К сожалению, вмешательство одного из его приспешников с предупреждением о покушении, готовящемся на Курда, помешало мне устранить этого ублюдка раз и навсегда. Предателя мы всё же поймали и казнили, а вот недоносок Думитру слинял. Исчез бесследно, но прихватив с собой новоиспечённого нейтрала.
Шторм. Так он его назвал. Послание мне, вырезанное на плечах того, кого я растил как собственного сына. Послание, в котором каждая буква из пяти словно издёвка, брошенная в лицо.
Я нашёл тело Сэма в Богом забытой пещере.

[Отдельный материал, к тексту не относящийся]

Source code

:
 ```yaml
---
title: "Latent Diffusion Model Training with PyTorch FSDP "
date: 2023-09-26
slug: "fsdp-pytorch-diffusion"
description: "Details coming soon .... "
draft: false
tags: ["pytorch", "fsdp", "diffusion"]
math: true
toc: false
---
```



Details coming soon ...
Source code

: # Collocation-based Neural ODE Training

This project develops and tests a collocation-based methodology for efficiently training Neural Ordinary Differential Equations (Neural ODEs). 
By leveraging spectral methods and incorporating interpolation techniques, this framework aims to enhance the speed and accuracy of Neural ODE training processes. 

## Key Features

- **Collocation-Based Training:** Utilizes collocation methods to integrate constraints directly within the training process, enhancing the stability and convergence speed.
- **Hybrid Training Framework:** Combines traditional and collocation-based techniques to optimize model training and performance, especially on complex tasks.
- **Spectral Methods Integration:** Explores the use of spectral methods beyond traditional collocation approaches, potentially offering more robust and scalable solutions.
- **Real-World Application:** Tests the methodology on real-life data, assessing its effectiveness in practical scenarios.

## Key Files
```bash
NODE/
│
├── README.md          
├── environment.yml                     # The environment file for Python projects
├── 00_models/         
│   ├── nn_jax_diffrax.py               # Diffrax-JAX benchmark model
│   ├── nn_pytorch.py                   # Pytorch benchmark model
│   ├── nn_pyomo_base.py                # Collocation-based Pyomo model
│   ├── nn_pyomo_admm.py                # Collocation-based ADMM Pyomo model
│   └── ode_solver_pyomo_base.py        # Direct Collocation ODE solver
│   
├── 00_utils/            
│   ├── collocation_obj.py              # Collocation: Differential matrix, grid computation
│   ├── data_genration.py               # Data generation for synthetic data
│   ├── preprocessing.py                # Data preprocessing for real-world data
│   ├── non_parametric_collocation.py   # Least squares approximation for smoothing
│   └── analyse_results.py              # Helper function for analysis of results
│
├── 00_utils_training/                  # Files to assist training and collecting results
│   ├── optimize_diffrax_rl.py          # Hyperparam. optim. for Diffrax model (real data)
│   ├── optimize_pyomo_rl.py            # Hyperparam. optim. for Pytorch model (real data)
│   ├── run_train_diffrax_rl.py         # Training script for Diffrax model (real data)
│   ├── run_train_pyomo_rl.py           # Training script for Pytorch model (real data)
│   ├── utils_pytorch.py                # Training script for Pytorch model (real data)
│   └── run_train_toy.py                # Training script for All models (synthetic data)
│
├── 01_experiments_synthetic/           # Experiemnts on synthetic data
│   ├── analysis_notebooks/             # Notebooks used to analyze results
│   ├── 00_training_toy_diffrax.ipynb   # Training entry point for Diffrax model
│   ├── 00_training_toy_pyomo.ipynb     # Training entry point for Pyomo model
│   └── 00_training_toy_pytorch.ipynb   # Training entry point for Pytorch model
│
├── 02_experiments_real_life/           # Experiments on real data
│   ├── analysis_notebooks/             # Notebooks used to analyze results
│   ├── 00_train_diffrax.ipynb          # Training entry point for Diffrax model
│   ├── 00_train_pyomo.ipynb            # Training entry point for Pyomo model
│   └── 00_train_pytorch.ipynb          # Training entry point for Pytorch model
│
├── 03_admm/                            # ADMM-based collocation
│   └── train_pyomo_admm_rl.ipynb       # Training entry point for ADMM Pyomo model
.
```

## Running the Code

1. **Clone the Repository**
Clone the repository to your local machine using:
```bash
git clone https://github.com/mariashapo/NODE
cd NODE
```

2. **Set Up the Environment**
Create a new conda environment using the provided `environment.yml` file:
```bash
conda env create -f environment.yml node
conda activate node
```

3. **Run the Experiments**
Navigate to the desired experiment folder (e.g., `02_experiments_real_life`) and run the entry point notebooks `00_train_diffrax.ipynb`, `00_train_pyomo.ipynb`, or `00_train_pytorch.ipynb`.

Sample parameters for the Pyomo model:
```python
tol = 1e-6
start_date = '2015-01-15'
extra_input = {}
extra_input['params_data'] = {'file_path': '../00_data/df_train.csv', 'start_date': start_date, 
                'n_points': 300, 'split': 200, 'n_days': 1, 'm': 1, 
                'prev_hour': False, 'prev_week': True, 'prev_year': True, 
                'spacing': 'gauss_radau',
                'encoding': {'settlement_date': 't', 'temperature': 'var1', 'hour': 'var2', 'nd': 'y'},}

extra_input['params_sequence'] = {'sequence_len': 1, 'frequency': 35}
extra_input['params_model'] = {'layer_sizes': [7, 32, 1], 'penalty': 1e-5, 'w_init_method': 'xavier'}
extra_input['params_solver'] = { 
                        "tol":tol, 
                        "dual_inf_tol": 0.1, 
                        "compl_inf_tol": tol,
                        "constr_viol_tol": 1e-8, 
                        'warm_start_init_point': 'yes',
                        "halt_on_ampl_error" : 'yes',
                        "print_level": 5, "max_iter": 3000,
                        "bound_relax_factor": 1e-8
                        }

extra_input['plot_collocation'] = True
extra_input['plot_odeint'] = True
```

Я ни хрена понятия не имел, зачем вообще искал его…а точнее, почему…почему бл**ь, не смог убить, понимая, что Курд не просто ещё одного нейтрала создал, а моего убийцу, если, конечно, решит уступить ему своё основное блюдо. Почему, вместо того, чтобы добить его, пока он медленно подыхал в той пещере, опустошённый и войной, и ритуалом, я поил его собственной энергией…Да, тварь оказалась права, называя меня безвольным слабаком. Но я видел в этом обессиленном, обездвиженном мальчике…своего ребенка.
«Я могу вырвать твои глаза, если позволишь, чтобы тебе не привиделись больше разные глупости…»
Шёпот твари отдавался в ушах гулким эхом, пока я насыщал его тело своей энергией.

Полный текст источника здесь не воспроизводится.